Vita quotidiana di un traduttore editoriale Sapete quanto si riceve in media a cartella per un romanzo di circa 400 pagine dall’inglese? 3.75 euro su cui poi dovrete pagare le tasse. Per la traduzione di un romanzo dal tedesco — combinazione linguistica che dovrebbe essere mediamente pagata di più data la maggiore difficoltà nell’imparare la lingua e la conseguente “penuria” di traduttori  un collega mi riferisce che gli sono stati offerti ben 2.97 a cartella (con tempi di consegna ancora più ristretti rispetto a quanto solitamente ha a disposizione). Una cifra da capogiro, vero? Direi che siamo ben oltre la soglia dello sfruttamento. 

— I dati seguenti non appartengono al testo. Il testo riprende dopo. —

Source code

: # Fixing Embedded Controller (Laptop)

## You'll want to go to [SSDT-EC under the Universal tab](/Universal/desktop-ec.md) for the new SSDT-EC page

Chi tra voi starà leggendo questo intervento si chiederà giustamente perché ho deciso di continuare a tradurre. La risposta è molto semplice: per passione, perché è l’unica cosa che mi fa stare bene e che amo fare. E pur di continuare a farlo, pur di continuare a coltivare il sogno di poter tradurre un giorno per la casa editrice che amo più di tutte, Adelphi, sono disposta a massacrarmi otto ore al giorno lavorando fuori casa, facendo un lavoro che detesto per poter contare su uno stipendio che mi permetta di pagarmi l’affitto, e mi riduco a tradurre la notte. La mia vita sociale si è drasticamente ridotta e soprattutto sono sfinita, mentalmente e fisicamente, perché forse non esiste lavoro intellettuale più duro del tradurre. Quello che mi chiedo è: come mai in un paese tanto esterofilo i traduttori sono malpagati e trattati ancora peggio? Come mai è diventato così difficile riuscire a farsi assegnare una prova di traduzione? Perché le case editrici non si prendono la briga di rispondere quando ci si presenta chiedendo di poter fare una prova? Perché siamo troppi? Eppure senza traduttori moltissime case editrici italiane non potrebbero sopravvivere. 

Sono davvero l’unica traduttrice che ha provato a presentarsi a qualche casa editrice durante il Salone del Libro di Torino ed è stata guardata dall’alto in basso e spesso trattata con sufficienza da chi presidiava gli stand degli editori? Eppure i traduttori dovrebbero essere una delle figure professionali più importanti del mondo dell’editoria. Invece no. Siamo scocciature, che però permettono agli editori di arricchirsi. Perché vedete, cari colleghi e lettori di questo blog, in Italia (e forse anche all’estero) è ormai passato il messaggio che la traduzione può essere un hobby e come tale può anche non essere retribuito. Perché quando l’editore ti offre 2.97 euro a cartella e ti paga dopo 6/8 mesi, sta di fatto sminuendo la tua professionalità e la fatica di anni e anni di studio, salvo poi esigere traduzioni di qualità. Ci mancherebbe altro! A queste condizioni, di che tipo di qualità stiamo parlando? Mi è capitato spesso di conoscere persone che traducono “per arrotondare”? Si è mai sentito di un dentista o di un avvocato, che dopo anni di fatica e di studio, estraggono denti o discutono cause in tribunale per “arrotondare”? La professionalità di un traduttore e la qualità del suo lavoro possono davvero essere solo una questione di “arrotondamento” di bilancio? Nonostante tutto questo continuo a tradurre e faccio davvero del mio meglio per consegnare all’editore un lavoro di qualità. Sicuramente a volte posso riuscirci meglio di altre e di certo non sono immune da errori, ma l’editore cosa fa per mettermi nelle condizioni di potergli dare un lavoro di qualità?